ABOUT THIS EXERCISE
Exact copies of all the lines below are required, with the pictures omitted.

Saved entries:
*** Block opens ***

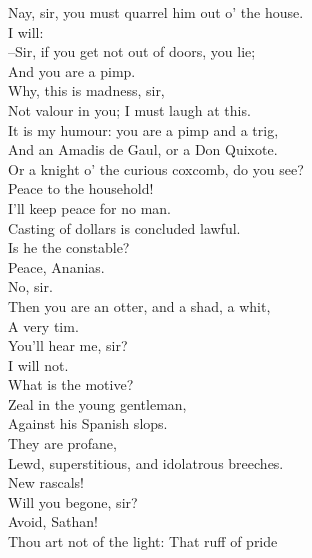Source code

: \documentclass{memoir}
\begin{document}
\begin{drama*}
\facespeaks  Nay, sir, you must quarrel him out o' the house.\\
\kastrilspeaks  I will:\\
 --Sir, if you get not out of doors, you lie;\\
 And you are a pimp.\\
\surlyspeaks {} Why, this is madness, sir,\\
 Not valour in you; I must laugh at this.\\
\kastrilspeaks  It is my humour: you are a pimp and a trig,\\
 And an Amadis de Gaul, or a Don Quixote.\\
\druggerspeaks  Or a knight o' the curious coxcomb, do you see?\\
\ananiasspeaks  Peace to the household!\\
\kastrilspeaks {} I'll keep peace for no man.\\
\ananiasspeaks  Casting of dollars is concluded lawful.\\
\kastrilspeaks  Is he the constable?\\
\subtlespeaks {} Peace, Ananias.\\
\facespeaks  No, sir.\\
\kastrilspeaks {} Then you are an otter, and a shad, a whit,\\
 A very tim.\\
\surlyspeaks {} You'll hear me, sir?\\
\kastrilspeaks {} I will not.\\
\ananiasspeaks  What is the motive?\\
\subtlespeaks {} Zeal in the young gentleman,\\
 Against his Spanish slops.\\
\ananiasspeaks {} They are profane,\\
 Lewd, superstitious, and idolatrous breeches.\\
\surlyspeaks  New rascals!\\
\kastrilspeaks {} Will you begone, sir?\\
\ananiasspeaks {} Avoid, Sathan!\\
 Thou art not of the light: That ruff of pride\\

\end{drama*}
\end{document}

*** Block closes ***

EXPECTED OUTPUT
Source code

: \documentclass{memoir}
\begin{document}
\begin{drama*}
\facespeaks  Nay, sir, you must quarrel him out o' the house.\\
\kastrilspeaks  I will:\\
 --Sir, if you get not out of doors, you lie;\\
 And you are a pimp.\\
\surlyspeaks {} Why, this is madness, sir,\\
 Not valour in you; I must laugh at this.\\
\kastrilspeaks  It is my humour: you are a pimp and a trig,\\
 And an Amadis de Gaul, or a Don Quixote.\\
\druggerspeaks  Or a knight o' the curious coxcomb, do you see?\\
\ananiasspeaks  Peace to the household!\\
\kastrilspeaks {} I'll keep peace for no man.\\
\ananiasspeaks  Casting of dollars is concluded lawful.\\
\kastrilspeaks  Is he the constable?\\
\subtlespeaks {} Peace, Ananias.\\
\facespeaks  No, sir.\\
\kastrilspeaks {} Then you are an otter, and a shad, a whit,\\
 A very tim.\\
\surlyspeaks {} You'll hear me, sir?\\
\kastrilspeaks {} I will not.\\
\ananiasspeaks  What is the motive?\\
\subtlespeaks {} Zeal in the young gentleman,\\
 Against his Spanish slops.\\
\ananiasspeaks {} They are profane,\\
 Lewd, superstitious, and idolatrous breeches.\\
\surlyspeaks  New rascals!\\
\kastrilspeaks {} Will you begone, sir?\\
\ananiasspeaks {} Avoid, Sathan!\\
 Thou art not of the light: That ruff of pride\\

\end{drama*}
\end{document}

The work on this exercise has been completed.